Step 7 — Synthesize Root Cause

After collecting data, synthesize findings:

What happened: immediate symptom
Why it happened: underlying cause
Evidence: specific log lines, metric values, timestamps
Impact: what was affected and for how long
Recommendation: how to prevent recurrence

Common Kubernetes Queries

Pod Health

kube_pod_container_status_restarts_total{namespace="NS"}
kube_pod_status_phase{namespace="NS"}
kube_pod_container_status_waiting_reason{namespace="NS"}

Resource Pressure

# Memory usage / limit ratio (>0.9 = danger zone)
container_memory_working_set_bytes{namespace="NS", container!=""} /
kube_pod_container_resource_limits{namespace="NS", resource="memory", container!=""}

# CPU throttling
rate(container_cpu_cfs_throttled_seconds_total{namespace="NS"}[5m])

# Network errors
rate(container_network_receive_errors_total{namespace="NS"}[5m])

LogQL Patterns

# All errors in a namespace
{namespace="NS"} |~ "(?i)(error|fatal|panic)"
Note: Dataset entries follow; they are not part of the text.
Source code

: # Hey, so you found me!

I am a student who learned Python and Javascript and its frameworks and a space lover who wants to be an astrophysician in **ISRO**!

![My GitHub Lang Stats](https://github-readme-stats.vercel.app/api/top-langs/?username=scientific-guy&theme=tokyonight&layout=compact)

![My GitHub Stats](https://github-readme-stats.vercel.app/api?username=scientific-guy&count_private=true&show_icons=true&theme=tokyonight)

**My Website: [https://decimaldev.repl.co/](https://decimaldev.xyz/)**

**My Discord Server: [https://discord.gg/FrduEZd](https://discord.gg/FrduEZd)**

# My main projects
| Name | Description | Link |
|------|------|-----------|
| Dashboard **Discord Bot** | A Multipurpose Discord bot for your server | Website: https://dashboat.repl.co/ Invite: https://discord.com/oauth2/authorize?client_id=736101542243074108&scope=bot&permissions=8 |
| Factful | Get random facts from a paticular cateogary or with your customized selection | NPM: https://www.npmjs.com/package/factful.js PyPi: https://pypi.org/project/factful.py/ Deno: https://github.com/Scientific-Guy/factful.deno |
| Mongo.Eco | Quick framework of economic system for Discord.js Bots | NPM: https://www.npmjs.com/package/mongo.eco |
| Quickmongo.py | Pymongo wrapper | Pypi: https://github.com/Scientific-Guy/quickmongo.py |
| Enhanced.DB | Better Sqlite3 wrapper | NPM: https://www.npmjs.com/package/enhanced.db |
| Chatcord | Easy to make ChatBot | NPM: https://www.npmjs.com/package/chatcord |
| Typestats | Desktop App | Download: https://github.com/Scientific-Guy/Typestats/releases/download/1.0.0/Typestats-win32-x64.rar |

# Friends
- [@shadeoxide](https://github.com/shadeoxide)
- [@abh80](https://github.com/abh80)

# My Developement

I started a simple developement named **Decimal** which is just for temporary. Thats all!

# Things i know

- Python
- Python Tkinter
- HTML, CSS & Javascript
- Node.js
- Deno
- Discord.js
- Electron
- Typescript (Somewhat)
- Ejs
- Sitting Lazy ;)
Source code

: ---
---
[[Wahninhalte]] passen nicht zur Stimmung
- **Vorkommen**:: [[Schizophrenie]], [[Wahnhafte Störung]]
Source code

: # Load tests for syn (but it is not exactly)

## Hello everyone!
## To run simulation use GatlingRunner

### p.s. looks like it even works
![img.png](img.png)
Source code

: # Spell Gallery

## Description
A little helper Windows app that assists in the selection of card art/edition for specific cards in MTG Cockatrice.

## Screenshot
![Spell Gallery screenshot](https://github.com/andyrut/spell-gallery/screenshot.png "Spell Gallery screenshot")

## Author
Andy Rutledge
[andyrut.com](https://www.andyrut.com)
# JSON-structured logs — extract and filter fields
{namespace="NS"} | json | level="error"

# Count errors per container over time
sum by (container) (count_over_time({namespace="NS"} |~ "error" [5m]))

OpenTelemetry Note

Many modern services use OpenTelemetry instrumentation, not standard Prometheus metric names. If standard http_requests_total / http_request_duration_seconds_bucket metrics return 0 series, pivot to Tempo traces for latency analysis — they provide per-request timing with middleware breakdown.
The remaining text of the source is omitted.